[Instructions for the task] The answer must consist of each line below that contains the word "client", copied in full.

[Material supplied]
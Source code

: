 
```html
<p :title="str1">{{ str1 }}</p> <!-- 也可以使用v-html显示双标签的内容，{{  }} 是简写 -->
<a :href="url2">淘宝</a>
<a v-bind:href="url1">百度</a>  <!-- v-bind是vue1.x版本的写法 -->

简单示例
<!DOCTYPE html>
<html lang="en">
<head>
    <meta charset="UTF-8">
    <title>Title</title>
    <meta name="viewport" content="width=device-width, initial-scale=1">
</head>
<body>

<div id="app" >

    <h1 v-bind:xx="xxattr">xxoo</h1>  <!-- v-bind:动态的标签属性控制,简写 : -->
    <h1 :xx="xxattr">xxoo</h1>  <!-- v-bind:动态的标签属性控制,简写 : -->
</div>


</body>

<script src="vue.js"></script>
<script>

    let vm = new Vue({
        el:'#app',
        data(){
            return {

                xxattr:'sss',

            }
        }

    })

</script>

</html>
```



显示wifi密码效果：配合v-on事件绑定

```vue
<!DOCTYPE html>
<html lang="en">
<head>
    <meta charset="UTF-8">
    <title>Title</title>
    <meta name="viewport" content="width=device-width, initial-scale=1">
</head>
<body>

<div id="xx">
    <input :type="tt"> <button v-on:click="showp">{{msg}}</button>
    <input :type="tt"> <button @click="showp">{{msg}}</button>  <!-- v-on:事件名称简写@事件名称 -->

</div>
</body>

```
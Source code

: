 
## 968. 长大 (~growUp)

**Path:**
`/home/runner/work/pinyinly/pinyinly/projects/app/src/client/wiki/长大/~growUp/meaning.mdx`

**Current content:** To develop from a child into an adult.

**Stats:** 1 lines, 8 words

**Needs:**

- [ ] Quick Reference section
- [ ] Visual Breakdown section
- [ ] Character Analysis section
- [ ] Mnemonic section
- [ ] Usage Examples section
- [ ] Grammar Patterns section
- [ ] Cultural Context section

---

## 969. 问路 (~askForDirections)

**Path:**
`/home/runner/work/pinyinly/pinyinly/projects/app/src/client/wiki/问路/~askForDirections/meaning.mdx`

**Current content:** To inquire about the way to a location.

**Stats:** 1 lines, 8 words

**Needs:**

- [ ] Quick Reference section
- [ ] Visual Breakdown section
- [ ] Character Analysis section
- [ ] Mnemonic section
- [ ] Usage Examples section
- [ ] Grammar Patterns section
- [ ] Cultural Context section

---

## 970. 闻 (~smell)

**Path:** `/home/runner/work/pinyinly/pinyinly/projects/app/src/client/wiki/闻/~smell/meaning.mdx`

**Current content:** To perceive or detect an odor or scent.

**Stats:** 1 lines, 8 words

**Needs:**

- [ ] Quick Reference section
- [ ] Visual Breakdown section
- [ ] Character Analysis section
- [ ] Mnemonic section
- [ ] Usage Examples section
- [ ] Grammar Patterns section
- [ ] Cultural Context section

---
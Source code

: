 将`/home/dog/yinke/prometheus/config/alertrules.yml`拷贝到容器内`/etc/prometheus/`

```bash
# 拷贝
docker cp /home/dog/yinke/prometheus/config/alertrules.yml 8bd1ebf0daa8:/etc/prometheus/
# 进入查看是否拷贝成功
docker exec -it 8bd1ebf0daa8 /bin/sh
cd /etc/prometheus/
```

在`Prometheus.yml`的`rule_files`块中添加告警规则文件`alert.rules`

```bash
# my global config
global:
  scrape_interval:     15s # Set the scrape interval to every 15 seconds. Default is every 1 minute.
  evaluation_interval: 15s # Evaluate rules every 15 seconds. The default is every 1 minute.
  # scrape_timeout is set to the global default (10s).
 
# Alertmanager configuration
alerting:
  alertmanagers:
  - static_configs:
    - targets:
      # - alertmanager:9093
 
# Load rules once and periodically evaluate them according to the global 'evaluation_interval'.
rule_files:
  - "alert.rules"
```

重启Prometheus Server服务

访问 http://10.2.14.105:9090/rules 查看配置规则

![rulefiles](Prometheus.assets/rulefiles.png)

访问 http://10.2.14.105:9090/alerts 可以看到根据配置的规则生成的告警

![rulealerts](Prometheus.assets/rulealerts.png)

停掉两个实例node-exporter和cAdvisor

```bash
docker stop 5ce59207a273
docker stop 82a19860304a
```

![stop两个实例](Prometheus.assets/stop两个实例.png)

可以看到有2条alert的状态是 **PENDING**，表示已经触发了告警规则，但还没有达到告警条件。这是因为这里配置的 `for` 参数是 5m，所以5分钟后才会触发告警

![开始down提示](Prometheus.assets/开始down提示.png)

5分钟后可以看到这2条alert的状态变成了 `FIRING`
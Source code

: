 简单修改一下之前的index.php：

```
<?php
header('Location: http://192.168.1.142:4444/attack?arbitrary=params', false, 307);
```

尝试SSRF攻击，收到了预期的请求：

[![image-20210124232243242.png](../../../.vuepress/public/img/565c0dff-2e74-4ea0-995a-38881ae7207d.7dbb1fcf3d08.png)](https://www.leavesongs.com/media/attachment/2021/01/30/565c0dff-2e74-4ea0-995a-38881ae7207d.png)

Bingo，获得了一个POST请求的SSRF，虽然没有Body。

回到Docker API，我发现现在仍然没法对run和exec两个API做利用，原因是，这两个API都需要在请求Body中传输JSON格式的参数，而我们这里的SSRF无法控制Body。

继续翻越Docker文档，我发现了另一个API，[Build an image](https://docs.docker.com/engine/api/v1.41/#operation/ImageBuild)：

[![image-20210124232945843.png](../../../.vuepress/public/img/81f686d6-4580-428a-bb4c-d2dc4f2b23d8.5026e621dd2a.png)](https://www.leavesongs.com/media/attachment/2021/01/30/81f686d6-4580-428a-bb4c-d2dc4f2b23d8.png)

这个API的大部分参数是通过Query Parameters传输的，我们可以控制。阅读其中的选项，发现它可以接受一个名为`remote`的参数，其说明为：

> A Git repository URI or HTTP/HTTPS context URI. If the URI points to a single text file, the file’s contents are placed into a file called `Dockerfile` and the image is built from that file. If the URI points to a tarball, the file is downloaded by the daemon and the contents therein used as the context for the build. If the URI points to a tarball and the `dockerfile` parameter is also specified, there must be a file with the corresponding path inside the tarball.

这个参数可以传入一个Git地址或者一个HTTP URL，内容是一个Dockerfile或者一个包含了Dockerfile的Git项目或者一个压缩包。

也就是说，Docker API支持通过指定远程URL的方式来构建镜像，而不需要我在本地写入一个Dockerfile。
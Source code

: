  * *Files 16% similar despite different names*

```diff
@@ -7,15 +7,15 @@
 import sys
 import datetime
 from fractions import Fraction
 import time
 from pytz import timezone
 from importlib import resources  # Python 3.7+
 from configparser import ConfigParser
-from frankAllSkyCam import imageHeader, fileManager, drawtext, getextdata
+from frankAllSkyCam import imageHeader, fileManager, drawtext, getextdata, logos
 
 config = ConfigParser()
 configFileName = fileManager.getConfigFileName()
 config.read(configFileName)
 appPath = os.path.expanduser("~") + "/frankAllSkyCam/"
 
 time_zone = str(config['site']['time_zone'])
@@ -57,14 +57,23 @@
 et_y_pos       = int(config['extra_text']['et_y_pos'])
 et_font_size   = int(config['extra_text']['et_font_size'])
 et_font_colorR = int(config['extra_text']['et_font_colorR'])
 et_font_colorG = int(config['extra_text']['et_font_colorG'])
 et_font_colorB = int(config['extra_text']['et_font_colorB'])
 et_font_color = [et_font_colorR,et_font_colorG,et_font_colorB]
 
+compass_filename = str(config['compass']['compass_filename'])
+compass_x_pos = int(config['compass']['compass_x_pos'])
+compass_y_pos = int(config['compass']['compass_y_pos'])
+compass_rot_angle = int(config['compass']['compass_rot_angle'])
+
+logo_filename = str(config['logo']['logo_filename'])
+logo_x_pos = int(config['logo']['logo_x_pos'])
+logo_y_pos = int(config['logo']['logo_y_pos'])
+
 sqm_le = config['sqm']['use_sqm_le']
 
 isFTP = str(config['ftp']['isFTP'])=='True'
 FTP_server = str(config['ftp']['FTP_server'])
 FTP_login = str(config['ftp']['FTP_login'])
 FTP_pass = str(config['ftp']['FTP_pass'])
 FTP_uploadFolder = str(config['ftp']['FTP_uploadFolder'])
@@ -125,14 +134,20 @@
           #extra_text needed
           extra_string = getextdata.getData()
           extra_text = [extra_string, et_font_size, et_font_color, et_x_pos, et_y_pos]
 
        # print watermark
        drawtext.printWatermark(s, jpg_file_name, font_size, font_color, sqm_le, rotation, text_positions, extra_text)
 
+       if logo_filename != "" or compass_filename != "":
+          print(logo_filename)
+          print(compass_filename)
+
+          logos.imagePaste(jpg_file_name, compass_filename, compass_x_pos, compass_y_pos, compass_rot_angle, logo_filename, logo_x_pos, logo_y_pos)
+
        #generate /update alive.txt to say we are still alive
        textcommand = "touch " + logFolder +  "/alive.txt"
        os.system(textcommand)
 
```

[Reply to the exercise]
`/home/runner/work/pinyinly/pinyinly/projects/app/src/client/wiki/长大/~growUp/meaning.mdx`
`/home/runner/work/pinyinly/pinyinly/projects/app/src/client/wiki/问路/~askForDirections/meaning.mdx`
**Path:** `/home/runner/work/pinyinly/pinyinly/projects/app/src/client/wiki/闻/~smell/meaning.mdx`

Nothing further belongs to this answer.